The face of the Sunshine Coast's overpriced rental crisis
YOUNG people are feeling the strain in the Sunshine Coast's increasingly competitive and pricey rental market.
Alyx Wilson, 22, paid $385 a week for a two-bedroom unit in a duplex at Currimundi for ten months with her partner.
They had first searched for a cheaper property, but competition forced them to fork out higher amounts for a place to live.
Owning a cat make finding rental housing even more difficult.
"We applied for a couple of places, but we had to end up expanding our budget purely for the fact that there were so many people going for the same properties," Miss Wilson said.
She was employed casually in aged care, and her partner's job was weather-dependent.
They soon realised the rent was straining their finances too far.
"It's wishful thinking, to think that's affordable," Miss Wilson said.
They have since moved to rent a room at a friend's home nearby, and are saving to buy their own home.
"It's about half the price," Miss Wilson said.
"They own their house, so it's much easier."
New data has revealed the average renter is approaching the critical rental stress threshold in most areas of the Sunshine Coast.
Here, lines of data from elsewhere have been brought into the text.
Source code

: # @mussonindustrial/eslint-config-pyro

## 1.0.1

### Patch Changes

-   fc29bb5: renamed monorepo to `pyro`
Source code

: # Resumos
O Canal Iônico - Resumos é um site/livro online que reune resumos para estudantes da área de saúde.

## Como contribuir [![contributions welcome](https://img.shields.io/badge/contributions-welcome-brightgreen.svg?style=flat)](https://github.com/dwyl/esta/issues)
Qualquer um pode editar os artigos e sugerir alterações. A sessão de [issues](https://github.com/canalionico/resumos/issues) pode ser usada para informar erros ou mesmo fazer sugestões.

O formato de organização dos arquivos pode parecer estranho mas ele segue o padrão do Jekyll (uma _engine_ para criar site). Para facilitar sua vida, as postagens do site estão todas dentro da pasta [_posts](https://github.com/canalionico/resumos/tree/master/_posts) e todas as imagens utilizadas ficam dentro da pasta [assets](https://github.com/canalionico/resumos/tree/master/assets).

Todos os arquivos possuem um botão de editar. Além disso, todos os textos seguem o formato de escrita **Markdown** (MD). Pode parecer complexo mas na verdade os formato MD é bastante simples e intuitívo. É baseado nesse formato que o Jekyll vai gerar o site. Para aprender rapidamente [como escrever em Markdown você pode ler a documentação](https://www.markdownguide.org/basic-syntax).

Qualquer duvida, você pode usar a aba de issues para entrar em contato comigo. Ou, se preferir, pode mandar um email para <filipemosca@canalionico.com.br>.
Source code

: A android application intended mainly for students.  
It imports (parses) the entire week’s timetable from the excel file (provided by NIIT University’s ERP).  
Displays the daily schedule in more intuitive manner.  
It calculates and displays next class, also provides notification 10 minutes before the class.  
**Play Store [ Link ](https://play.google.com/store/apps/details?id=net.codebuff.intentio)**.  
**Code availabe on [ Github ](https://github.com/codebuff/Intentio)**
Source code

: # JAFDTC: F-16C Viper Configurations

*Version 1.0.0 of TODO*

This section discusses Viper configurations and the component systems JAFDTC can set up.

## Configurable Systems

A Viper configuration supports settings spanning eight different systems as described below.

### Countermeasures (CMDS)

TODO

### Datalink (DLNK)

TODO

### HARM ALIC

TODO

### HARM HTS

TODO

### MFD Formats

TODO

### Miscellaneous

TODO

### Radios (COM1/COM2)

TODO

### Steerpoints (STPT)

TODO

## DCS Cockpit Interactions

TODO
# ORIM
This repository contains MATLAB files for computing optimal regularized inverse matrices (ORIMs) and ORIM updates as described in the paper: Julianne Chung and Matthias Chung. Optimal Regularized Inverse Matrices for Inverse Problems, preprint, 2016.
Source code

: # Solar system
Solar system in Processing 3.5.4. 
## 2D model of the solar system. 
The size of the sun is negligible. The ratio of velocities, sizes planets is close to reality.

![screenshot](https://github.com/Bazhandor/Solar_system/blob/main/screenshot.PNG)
Now working in a real estate office, Miss Wilson sees the other side of the Sunshine Coast's rental market.
"It is getting a bit out of hand," she said.
"There are prices on some properties that are maybe achievable for some, but for the average person it's a lot to be spending a week on having somewhere to live."
She said rental woes are a common issue for young people on the Sunshine Coast.
"There's quite a few of my friends who would like to rent, but most of them are staying home because it's too expensive," she said.